[Task material — start]

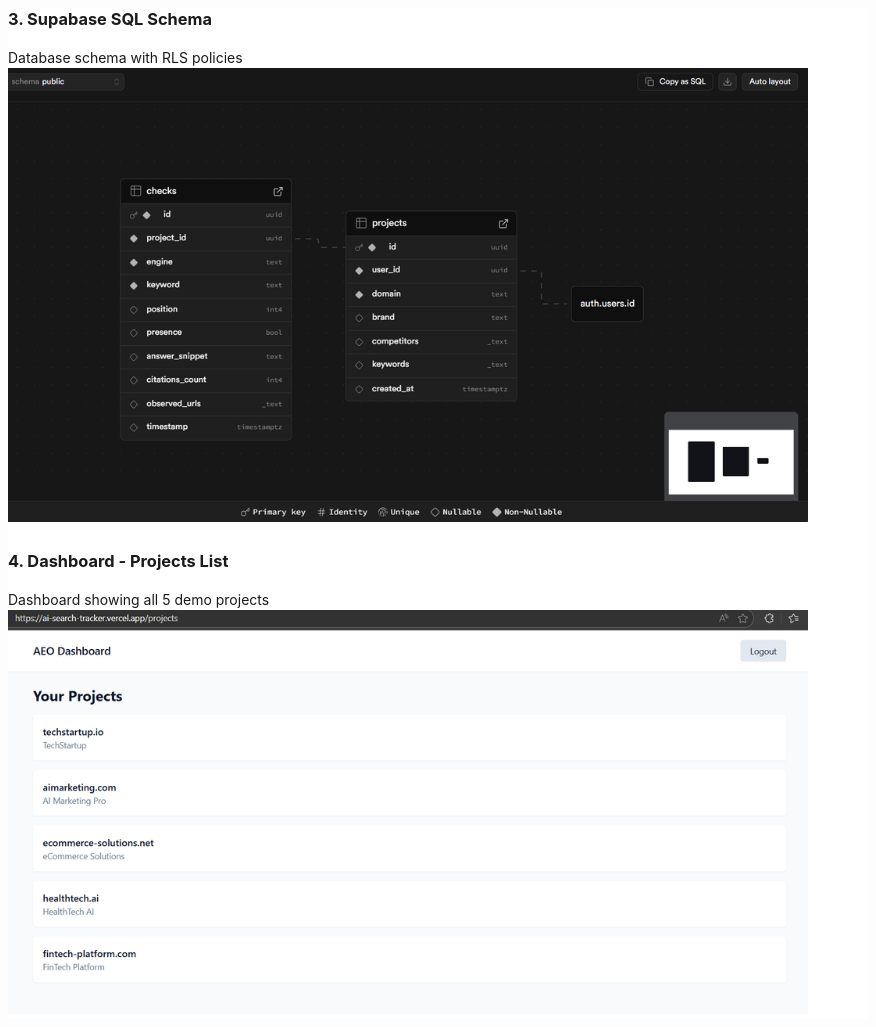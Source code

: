 ### 3. Supabase SQL Schema
Database schema with RLS policies
<img src="screenshots/supabase_sql.png" alt="Supabase SQL Schema" width="800">

### 4. Dashboard - Projects List
Dashboard showing all 5 demo projects
<img src="screenshots/dashboard.png" alt="Projects Dashboard" width="800">
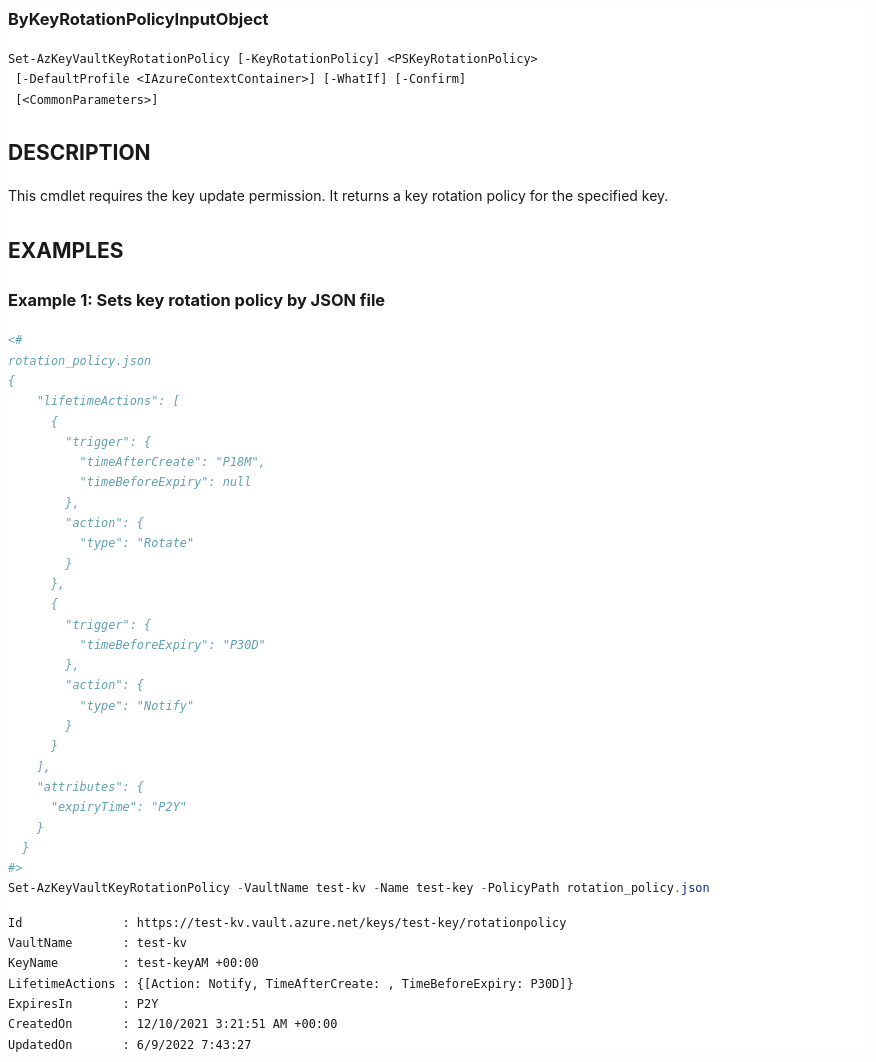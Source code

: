 ### ByKeyRotationPolicyInputObject
```
Set-AzKeyVaultKeyRotationPolicy [-KeyRotationPolicy] <PSKeyRotationPolicy>
 [-DefaultProfile <IAzureContextContainer>] [-WhatIf] [-Confirm]
 [<CommonParameters>]
```

## DESCRIPTION
This cmdlet requires the key update permission. It returns a key rotation policy for the specified key.

## EXAMPLES

### Example 1: Sets key rotation policy by JSON file
```powershell
<# 
rotation_policy.json
{
    "lifetimeActions": [
      {
        "trigger": {
          "timeAfterCreate": "P18M",
          "timeBeforeExpiry": null
        },
        "action": {
          "type": "Rotate"
        }
      },
      {
        "trigger": {
          "timeBeforeExpiry": "P30D"
        },
        "action": {
          "type": "Notify"
        }
      }
    ],
    "attributes": {
      "expiryTime": "P2Y"
    }
  }
#>
Set-AzKeyVaultKeyRotationPolicy -VaultName test-kv -Name test-key -PolicyPath rotation_policy.json
```

```output
Id              : https://test-kv.vault.azure.net/keys/test-key/rotationpolicy
VaultName       : test-kv
KeyName         : test-keyAM +00:00
LifetimeActions : {[Action: Notify, TimeAfterCreate: , TimeBeforeExpiry: P30D]}
ExpiresIn       : P2Y
CreatedOn       : 12/10/2021 3:21:51 AM +00:00
UpdatedOn       : 6/9/2022 7:43:27
```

[Task material — finish]

▸ **Work instruction**
Your copy of the records above should be exact and contain no pictures.

▸ **Response box**
Source code

: ### 3. Supabase SQL Schema
Database schema with RLS policies
<img src="screenshots/supabase_sql.png" alt="Supabase SQL Schema" width="800">

### 4. Dashboard - Projects List
Dashboard showing all 5 demo projects
<img src="screenshots/dashboard.png" alt="Projects Dashboard" width="800">
Source code

: ### ByKeyRotationPolicyInputObject
```
Set-AzKeyVaultKeyRotationPolicy [-KeyRotationPolicy] <PSKeyRotationPolicy>
 [-DefaultProfile <IAzureContextContainer>] [-WhatIf] [-Confirm]
 [<CommonParameters>]
```

## DESCRIPTION
This cmdlet requires the key update permission. It returns a key rotation policy for the specified key.

## EXAMPLES

### Example 1: Sets key rotation policy by JSON file
```powershell
<# 
rotation_policy.json
{
    "lifetimeActions": [
      {
        "trigger": {
          "timeAfterCreate": "P18M",
          "timeBeforeExpiry": null
        },
        "action": {
          "type": "Rotate"
        }
      },
      {
        "trigger": {
          "timeBeforeExpiry": "P30D"
        },
        "action": {
          "type": "Notify"
        }
      }
    ],
    "attributes": {
      "expiryTime": "P2Y"
    }
  }
#>
Set-AzKeyVaultKeyRotationPolicy -VaultName test-kv -Name test-key -PolicyPath rotation_policy.json
```

```output
Id              : https://test-kv.vault.azure.net/keys/test-key/rotationpolicy
VaultName       : test-kv
KeyName         : test-keyAM +00:00
LifetimeActions : {[Action: Notify, TimeAfterCreate: , TimeBeforeExpiry: P30D]}
ExpiresIn       : P2Y
CreatedOn       : 12/10/2021 3:21:51 AM +00:00
UpdatedOn       : 6/9/2022 7:43:27
```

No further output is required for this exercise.